LE MONDE | 11.02.10 | 14h59  •  Mis à jour le 11.02.10 | 14h59
Pékin Correspondant
Shang Baojun, l'avocat du dissident chinois Liu Xiaobo, parle aux médias le 11 février 2010, à Pékin.

REUTERS/NIR ELIAS
Shang Baojun, l’avocat du dissident chinois Liu Xiaobo, parle aux médias le 11 février 2010, à Pékin.
Les pressions internationales n’ont rien changé et la Chine a continué jusqu’au bout à faire la sourde oreille : la condamnation à onze ans de prison du dissident chinois Liu Xiaobo, 54 ans, a été confirmée en appel par une cour de Pékin, jeudi 11 février. Arrêté en décembre 2008 puis condamné le 25 décembre 2009 pour « subversion du pouvoir d’Etat », le rédacteur de la célèbre Charte 08 paie le prix fort pour avoir été l’un des principaux inspirateurs de ce texte demandant une démocratisation du système politique de la République populaire de Chine.

La confirmation de la sentence infligée à cet intellectuel et professeur de littérature, déjà emprisonné à deux reprises après sa participation au mouvement de Tiananmen, en 1989, a été condamnée par les Etats-Unis et l’Union européenne (UE). Jeudi, l’ambassadeur américain à Pékin, John Huntsman, a fait savoir dans un communiqué que « nous croyons que Liu Xiaobo n’aurait pas dû être condamné du tout et devrait être relâché immédiatement. La persécution d’individus exprimant de manière pacifique leurs idées politiques est en contradiction avec les normes internationales du respect des droits de l’homme ».

Un porte-parole de la délégation de l’UE en Chine a déclaré, le même jour, que celle-ci demandait elle aussi la « libération inconditionnelle » du dissident.

La justice chinoise a, en ce moment, la main particulièrement lourde contre tous ceux qui osent remettre en question la primauté du Parti communiste ou d’en critiquer de manière trop virulente les excès. C’est le cas de l’activiste et écrivain Tan Zuoren, condamné, mardi, à cinq ans de prison. Arrêté en 2009 alors qu’il enquêtait sur la mort des milliers d’écoliers écrasés dans leur établissement scolaire durant le tremblement de terre du Sichuan, en 2008, M. Tan a été condamné pour avoir critiqué la répression contre les étudiants de Tiananmen, il y a plus de vingt ans…

Enquête sur la corruption

Mais son enquête sur la fragilité des écoles, conséquence de la corruption locale des cadres du parti, a irrité le pouvoir, qui s’était rapidement efforcé, au lendemain du séisme, d’empêcher toute enquête et toute protestation liées à cette polémique.
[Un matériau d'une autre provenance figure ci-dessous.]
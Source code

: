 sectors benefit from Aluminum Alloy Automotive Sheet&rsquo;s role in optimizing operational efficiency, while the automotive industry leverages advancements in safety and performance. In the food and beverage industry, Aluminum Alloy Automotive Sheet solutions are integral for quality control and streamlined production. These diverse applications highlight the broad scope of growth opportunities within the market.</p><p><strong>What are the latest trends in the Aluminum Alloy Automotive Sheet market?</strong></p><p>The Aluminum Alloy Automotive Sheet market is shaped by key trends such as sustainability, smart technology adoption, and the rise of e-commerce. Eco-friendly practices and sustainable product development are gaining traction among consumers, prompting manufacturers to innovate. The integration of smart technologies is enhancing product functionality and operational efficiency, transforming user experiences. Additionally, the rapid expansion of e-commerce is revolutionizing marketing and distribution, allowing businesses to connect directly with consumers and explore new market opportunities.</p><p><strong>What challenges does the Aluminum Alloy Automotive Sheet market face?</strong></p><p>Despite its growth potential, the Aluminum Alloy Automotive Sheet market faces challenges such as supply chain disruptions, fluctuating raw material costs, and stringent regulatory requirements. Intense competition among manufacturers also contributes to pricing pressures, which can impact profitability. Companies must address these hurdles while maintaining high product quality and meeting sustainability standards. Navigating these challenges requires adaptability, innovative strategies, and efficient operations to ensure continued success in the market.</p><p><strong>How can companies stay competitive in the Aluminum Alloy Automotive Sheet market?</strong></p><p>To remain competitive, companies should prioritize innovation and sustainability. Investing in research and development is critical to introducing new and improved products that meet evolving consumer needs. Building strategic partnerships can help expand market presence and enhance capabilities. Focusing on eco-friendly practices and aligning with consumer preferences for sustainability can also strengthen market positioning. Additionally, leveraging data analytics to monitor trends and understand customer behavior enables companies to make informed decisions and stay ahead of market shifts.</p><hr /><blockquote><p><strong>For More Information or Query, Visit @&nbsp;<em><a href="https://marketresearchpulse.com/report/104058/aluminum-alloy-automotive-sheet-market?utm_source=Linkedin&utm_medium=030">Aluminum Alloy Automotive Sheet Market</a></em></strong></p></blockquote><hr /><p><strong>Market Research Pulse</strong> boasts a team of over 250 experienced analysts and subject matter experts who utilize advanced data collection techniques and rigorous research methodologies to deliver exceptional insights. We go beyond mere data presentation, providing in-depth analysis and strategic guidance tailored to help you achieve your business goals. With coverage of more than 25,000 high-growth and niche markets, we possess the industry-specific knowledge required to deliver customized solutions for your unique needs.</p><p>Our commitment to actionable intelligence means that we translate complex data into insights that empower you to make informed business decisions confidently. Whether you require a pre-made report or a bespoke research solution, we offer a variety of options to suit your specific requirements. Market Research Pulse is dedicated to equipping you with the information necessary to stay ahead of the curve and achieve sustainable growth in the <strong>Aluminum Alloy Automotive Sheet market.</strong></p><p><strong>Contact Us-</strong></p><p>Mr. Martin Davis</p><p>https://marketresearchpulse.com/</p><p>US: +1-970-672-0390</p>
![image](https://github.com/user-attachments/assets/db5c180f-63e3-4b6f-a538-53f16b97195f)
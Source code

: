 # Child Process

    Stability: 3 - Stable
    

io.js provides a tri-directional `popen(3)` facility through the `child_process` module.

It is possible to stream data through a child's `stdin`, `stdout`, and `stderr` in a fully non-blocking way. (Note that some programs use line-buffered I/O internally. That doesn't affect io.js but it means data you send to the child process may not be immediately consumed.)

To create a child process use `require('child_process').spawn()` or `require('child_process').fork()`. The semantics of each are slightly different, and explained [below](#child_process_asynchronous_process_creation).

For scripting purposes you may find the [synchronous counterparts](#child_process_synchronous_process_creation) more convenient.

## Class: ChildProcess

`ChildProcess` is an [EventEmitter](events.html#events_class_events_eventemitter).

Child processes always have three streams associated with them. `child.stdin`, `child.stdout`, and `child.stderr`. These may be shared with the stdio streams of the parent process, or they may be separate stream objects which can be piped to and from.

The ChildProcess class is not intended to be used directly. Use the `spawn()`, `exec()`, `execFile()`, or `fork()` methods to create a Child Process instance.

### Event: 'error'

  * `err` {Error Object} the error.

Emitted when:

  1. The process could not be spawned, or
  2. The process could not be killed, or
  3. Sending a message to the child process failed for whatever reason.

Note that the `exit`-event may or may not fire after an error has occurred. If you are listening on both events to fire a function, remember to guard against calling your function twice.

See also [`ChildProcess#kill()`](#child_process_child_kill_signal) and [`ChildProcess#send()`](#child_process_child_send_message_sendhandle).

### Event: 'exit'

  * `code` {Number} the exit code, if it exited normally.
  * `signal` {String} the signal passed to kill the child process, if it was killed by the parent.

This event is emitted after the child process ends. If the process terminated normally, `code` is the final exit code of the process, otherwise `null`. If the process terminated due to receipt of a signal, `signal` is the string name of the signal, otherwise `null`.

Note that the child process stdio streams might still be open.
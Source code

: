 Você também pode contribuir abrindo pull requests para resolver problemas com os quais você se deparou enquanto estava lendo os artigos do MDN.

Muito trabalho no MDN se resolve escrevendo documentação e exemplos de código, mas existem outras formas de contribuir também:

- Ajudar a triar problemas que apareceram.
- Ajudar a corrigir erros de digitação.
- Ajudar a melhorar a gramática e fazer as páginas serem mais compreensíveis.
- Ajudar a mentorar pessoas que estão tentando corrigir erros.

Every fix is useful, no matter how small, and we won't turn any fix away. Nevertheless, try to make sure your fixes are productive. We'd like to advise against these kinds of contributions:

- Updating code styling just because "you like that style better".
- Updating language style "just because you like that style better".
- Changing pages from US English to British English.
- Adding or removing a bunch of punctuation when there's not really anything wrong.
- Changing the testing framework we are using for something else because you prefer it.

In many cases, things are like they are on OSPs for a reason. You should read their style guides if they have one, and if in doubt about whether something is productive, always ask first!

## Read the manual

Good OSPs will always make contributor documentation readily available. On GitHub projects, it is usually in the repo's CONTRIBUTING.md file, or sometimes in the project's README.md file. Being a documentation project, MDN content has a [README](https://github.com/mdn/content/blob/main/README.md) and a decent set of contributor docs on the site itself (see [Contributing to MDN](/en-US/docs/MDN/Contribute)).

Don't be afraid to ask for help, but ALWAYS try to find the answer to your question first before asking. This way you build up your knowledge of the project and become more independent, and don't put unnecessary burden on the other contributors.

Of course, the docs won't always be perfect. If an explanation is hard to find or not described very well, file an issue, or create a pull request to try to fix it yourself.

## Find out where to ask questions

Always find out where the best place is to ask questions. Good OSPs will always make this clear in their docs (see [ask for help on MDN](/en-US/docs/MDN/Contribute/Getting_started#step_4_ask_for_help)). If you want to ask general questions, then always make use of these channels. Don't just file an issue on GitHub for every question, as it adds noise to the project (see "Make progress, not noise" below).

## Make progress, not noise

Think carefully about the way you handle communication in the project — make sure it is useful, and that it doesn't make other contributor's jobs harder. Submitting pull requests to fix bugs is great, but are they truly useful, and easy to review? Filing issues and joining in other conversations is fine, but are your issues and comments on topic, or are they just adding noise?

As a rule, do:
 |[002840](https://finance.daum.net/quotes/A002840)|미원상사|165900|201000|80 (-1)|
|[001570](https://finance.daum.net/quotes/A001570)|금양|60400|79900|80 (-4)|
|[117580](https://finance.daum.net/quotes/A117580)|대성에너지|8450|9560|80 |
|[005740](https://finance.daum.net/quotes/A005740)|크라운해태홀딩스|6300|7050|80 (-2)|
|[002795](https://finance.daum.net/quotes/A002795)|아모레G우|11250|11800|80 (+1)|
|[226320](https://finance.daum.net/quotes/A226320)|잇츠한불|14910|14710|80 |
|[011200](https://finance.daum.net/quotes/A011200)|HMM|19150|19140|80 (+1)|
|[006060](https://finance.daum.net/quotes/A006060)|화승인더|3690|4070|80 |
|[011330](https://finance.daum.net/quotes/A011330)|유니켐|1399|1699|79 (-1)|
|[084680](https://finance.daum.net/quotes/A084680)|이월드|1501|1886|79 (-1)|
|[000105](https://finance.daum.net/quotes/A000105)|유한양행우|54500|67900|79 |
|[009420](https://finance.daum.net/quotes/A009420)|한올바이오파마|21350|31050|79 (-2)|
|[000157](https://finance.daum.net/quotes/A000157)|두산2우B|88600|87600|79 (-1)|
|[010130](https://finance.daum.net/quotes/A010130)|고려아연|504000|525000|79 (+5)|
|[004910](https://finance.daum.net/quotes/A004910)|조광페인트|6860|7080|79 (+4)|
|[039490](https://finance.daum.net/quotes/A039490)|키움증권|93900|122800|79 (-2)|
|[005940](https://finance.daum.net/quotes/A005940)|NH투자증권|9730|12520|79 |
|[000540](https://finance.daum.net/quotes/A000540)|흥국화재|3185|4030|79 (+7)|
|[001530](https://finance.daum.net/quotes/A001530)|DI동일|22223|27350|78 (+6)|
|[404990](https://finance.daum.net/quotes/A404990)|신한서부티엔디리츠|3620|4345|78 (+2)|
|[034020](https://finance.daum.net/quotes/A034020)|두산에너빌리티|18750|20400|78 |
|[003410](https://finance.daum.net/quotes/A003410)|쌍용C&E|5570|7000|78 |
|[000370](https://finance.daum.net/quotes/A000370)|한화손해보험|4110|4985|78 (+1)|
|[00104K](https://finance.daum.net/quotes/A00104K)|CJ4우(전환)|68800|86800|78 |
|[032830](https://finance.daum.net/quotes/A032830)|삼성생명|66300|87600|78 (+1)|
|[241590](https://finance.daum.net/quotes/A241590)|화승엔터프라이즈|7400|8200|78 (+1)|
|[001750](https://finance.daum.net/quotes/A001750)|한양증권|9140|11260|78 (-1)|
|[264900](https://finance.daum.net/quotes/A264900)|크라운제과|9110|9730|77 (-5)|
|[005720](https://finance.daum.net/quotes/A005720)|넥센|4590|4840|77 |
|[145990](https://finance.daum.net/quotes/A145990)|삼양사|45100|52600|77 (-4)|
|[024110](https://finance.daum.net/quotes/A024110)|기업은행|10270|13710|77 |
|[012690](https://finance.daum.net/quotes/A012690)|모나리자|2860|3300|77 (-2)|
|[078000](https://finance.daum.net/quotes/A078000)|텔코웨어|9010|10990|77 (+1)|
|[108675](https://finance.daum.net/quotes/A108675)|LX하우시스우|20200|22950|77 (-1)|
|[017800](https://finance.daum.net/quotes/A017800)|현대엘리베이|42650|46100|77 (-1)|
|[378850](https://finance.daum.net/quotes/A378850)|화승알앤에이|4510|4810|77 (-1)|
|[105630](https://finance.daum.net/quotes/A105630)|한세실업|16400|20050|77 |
En novembre 2009, un autre militant des droits de l’homme, Huang Qi, avait été condamné à trois ans de prison pour « divulgation de secrets d’Etat », alors qu’il soutenait la colère des parents d’élèves après la mort de leurs enfants durant ce tremblement de terre qui a coûté la vie à plus de 80 000 morts, le 12 mai 2008.